--- Source material ---
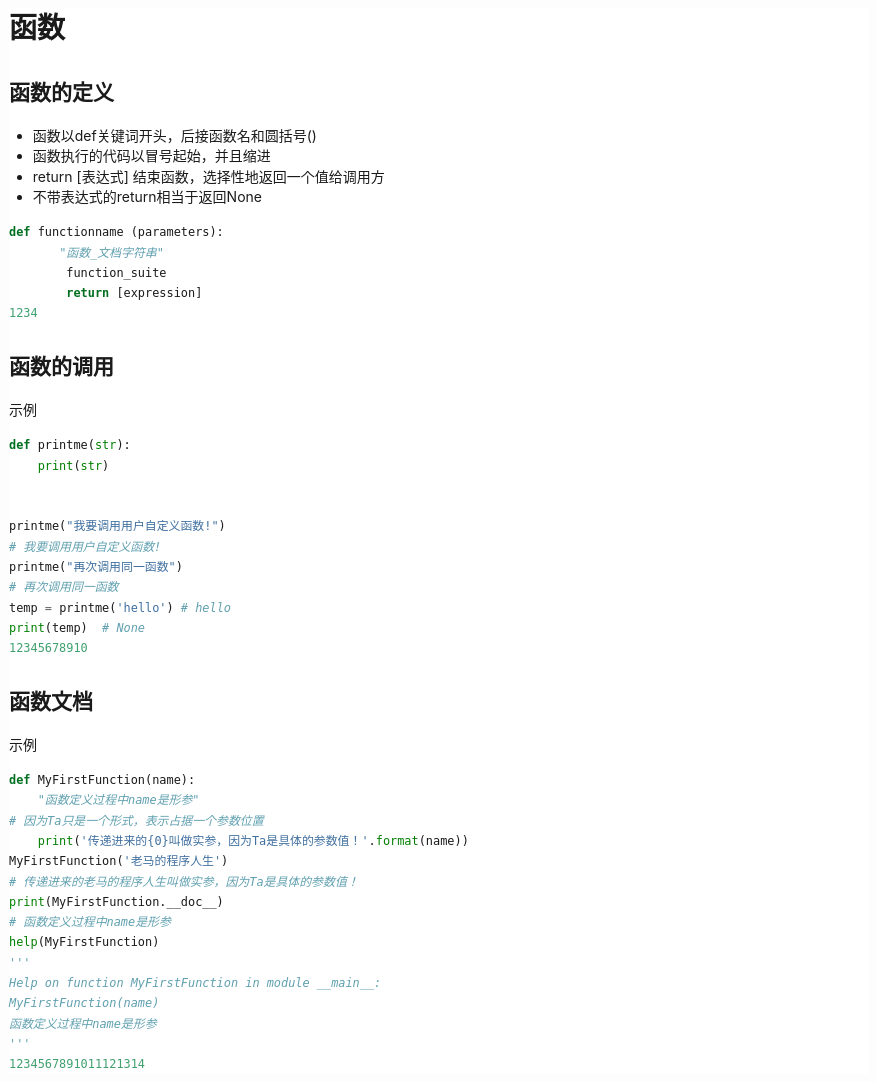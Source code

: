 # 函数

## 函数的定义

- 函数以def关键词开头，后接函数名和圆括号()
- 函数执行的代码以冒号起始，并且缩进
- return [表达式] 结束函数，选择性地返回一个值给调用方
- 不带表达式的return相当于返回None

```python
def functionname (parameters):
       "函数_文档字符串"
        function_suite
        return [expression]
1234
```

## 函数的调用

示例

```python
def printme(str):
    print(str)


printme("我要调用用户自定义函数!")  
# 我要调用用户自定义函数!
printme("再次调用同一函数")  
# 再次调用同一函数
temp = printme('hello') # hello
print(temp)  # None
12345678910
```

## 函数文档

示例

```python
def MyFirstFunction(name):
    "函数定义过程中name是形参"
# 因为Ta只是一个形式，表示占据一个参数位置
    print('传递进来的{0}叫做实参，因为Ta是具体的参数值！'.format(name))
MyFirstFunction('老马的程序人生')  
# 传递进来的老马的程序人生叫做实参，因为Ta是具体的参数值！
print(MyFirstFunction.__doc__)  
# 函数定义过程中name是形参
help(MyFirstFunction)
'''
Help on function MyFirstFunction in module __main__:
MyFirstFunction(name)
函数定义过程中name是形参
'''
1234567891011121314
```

* * *

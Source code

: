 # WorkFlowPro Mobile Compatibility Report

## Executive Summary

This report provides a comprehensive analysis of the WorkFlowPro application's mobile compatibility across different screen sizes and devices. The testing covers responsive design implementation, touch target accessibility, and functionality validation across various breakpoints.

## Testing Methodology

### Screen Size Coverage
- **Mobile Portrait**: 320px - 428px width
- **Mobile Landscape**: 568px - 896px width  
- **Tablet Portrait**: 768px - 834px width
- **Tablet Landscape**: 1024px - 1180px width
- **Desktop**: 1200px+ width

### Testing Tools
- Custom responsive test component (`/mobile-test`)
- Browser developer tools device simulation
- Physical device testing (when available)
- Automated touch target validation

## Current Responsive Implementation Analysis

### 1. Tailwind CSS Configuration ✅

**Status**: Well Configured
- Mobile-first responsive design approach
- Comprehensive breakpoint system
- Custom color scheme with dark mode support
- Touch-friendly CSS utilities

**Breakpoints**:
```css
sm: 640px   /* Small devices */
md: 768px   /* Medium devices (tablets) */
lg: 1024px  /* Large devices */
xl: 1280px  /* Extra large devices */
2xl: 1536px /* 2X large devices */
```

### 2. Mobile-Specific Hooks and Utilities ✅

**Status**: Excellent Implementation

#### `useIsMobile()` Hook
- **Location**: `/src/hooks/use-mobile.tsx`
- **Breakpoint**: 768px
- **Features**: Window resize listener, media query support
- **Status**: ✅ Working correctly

---

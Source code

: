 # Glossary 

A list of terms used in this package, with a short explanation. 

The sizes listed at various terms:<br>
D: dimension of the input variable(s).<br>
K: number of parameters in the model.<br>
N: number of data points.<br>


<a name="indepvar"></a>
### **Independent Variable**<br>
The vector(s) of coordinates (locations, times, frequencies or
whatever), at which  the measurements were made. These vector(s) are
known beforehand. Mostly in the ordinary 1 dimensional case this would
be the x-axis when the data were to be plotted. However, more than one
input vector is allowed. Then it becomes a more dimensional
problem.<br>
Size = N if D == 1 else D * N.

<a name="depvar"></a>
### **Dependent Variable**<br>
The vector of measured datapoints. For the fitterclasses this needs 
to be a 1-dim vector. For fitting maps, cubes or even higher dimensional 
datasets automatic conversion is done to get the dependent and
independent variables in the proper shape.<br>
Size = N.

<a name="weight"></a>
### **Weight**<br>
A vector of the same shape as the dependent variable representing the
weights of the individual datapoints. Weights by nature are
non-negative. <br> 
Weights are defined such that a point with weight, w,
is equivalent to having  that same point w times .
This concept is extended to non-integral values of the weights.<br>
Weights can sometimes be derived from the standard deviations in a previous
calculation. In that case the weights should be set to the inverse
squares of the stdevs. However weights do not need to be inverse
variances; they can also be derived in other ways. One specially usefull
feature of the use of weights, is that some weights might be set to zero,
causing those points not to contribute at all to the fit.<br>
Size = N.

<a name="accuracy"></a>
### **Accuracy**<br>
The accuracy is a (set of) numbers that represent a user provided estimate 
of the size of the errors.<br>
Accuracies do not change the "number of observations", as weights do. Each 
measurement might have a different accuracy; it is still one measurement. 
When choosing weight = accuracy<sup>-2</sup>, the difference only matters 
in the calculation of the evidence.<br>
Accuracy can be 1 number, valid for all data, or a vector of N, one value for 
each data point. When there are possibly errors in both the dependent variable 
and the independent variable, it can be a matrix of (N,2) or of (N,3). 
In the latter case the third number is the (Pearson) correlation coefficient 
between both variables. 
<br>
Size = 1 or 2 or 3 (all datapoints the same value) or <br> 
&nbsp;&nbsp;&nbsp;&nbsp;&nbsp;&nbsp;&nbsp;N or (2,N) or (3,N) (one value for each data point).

--- Task requirements ---
Give back precisely the lines above that start at the line containing "is equivalent to" and end at the line containing "variances; they can", inclusive. No other lines belong in the output.

--- Response box ---
is equivalent to having  that same point w times .
This concept is extended to non-integral values of the weights.<br>
Weights can sometimes be derived from the standard deviations in a previous
calculation. In that case the weights should be set to the inverse
squares of the stdevs. However weights do not need to be inverse
variances; they can also be derived in other ways. One specially usefull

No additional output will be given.